15 marca 2016

WHY NOT IN POLAND?

Informacja o przyjeździe Misjonarzy do naszego kraju, była dla mnie czymś więcej, niż spełnieniem marzeń. Jest to jeden z dość wąskiego grona zespołów, które noszę głęboko w sercu. I choć ich gwiazda lśniła najmocniej w latach osiemdziesiątych, to dla mnie wciąż stanowią niezwykle ważną grupę, a kolejne ukazujące się albumy, sukcesywnie zapełniają moją płytotekę. Możliwość zobaczenia i skonfrontowania wyobrażeń z rzeczywistością, to rzecz o jakiej nie śniłem jeszcze przed kilkoma miesiącami. Owszem, bardzo chciałem ich ujrzeć, ale niezbyt wierzyłem w to, że dotrą do naszego kraju.

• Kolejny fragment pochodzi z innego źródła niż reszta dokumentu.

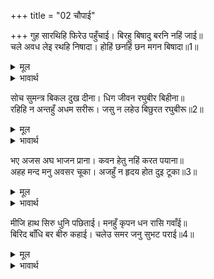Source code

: +++
title = "02 चौपाई"

+++
गुह सारथिहि फिरेउ पहुँचाई। बिरहु बिषादु बरनि नहिं जाई॥  
चले अवध लेइ रथहि निषादा। होहिं छनहिं छन मगन बिषादा॥1॥  

<details><summary>मूल</summary>

गुह सारथिहि फिरेउ पहुँचाई। बिरहु बिषादु बरनि नहिं जाई॥  
चले अवध लेइ रथहि निषादा। होहिं छनहिं छन मगन बिषादा॥1॥  
</details>

<details><summary>भावार्थ</summary>

निषादराज गुह सारथी (सुमन्त्रजी) को पहुँचाकर (विदा करके) लौटा। उसके विरह और दुःख का वर्णन नहीं किया जा सकता। वे चारों निषाद रथ लेकर अवध को चले। (सुमन्त्र और घोडों को देख-देखकर) वे भी क्षण-क्षणभर विषाद में डूबे जाते थे॥1॥  
</details>

सोच सुमन्त्र बिकल दुख दीना। धिग जीवन रघुबीर बिहीना॥  
रहिहि न अन्तहुँ अधम सरीरू। जसु न लहेउ बिछुरत रघुबीरू॥2॥  

<details><summary>मूल</summary>

सोच सुमन्त्र बिकल दुख दीना। धिग जीवन रघुबीर बिहीना॥  
रहिहि न अन्तहुँ अधम सरीरू। जसु न लहेउ बिछुरत रघुबीरू॥2॥  
</details>

<details><summary>भावार्थ</summary>

व्याकुल और दुःख से दीन हुए सुमन्त्रजी सोचते हैं कि श्री रघुवीर के बिना जीना धिक्कार है। आखिर यह अधम शरीर रहेगा तो है ही नहीं। अभी श्री रामचन्द्रजी के बिछुडते ही छूटकर इसने यश (क्यों) नहीं ले लिया॥2॥  
</details>

भए अजस अघ भाजन प्राना। कवन हेतु नहिं करत पयाना॥  
अहह मन्द मनु अवसर चूका। अजहुँ न हृदय होत दुइ टूका॥3॥  

<details><summary>मूल</summary>

भए अजस अघ भाजन प्राना। कवन हेतु नहिं करत पयाना॥  
अहह मन्द मनु अवसर चूका। अजहुँ न हृदय होत दुइ टूका॥3॥  
</details>

<details><summary>भावार्थ</summary>

ये प्राण अपयश और पाप के भाँडे हो गए। अब ये किस कारण कूच नहीं करते (निकलते नहीं)? हाय! नीच मन (बडा अच्छा) मौका चूक गया। अब भी तो हृदय के दो टुकडे नहीं हो जाते!॥3॥  
</details>

मीजि हाथ सिरु धुनि पछिताई। मनहुँ कृपन धन रासि गवाँई॥  
बिरिद बाँधि बर बीरु कहाई। चलेउ समर जनु सुभट पराई॥4॥  

<details><summary>मूल</summary>

मीजि हाथ सिरु धुनि पछिताई। मनहुँ कृपन धन रासि गवाँई॥  
बिरिद बाँधि बर बीरु कहाई। चलेउ समर जनु सुभट पराई॥4॥  
</details>

<details><summary>भावार्थ</summary>

सुमन्त्र हाथ मल-मलकर और सिर पीट-पीटकर पछताते हैं। मानो कोई कञ्जूस धन का खजाना खो बैठा हो। वे इस प्रकार चले मानो कोई बडा योद्धा वीर का बाना पहनकर और उत्तम शूरवीर कहलाकर युद्ध से भाग चला हो!॥4॥  
</details>

<div class="audioEmbed"  caption="AIR-वाचनम्" src="https://archive
.org/download/rAmcharitmAnas-AIR/EPI-180.mp3"></div>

Niemcy wydawały się być taką ostatnią nieprzekraczalną granicą, za którą dla wielu zespołów rozciąga się inny (dziki) świat. I choć od czasów PRL-u bardzo wiele się zmieniło, to podziały mentalne i geograficzne, wciąż wydają się być żywe. Być może się mylę, a cała sprawa rozbija się o nikłe zainteresowanie rodzimych organizatorów danym artystą, zbyt duże pieniądze czy po prostu o opłacalność całego przedsięwzięcia. No bo komu by się chciało specjalnie przyjeżdżać do takiej Polski, jeśli nie ma ustalonej w tej części świata jakiejś sensownej trasy. I choć graniczymy z całkiem zacnymi sąsiadami, którzy przyciągają do siebie znane marki (Niemcy, Czesi), to jednak odnoszę wrażenie, że nasze granice są czasem nie do sforsowania. Tak jakby stał tam olbrzymi Yeti i wygrażał zbliżającym się zespołom swą wielką, zakrwawioną łapą. Na szczęście dla nas, nie wszyscy kierują się stereotypami i z roku na rok, możemy oglądać coraz to nowe zespoły debiutujące na naszej ziemi. The Mission co prawda taki debiut mają już dawno za sobą, bowiem wystąpili w Polsce w 1994 roku podczas finału Marlboro Rock In, ale przecież od tego czasu upłynęło sporo wody w Wiśle, a kraj przeszedł ogromną metamorfozę. Jeśli muzycy nie zapuszczali się prywatnie na nasze tereny, to mogą przeżyć dość spore zaskoczenie. Niemniej nad wizualną stronę naszego kraju, stawiam publiczność, która mam nadzieję tłumnie zjawi się na koncercie. Liczę na to, że zgotujemy grupie naprawdę piękne powitanie po tych dwudziestu dwóch latach. Wierzę, że to będzie niezapomniany wieczór, obfitujący w najlepsze nagrania z  przebogatego dorobku grupy. Przybywajcie zatem w październiku do warszawskiej Progresji.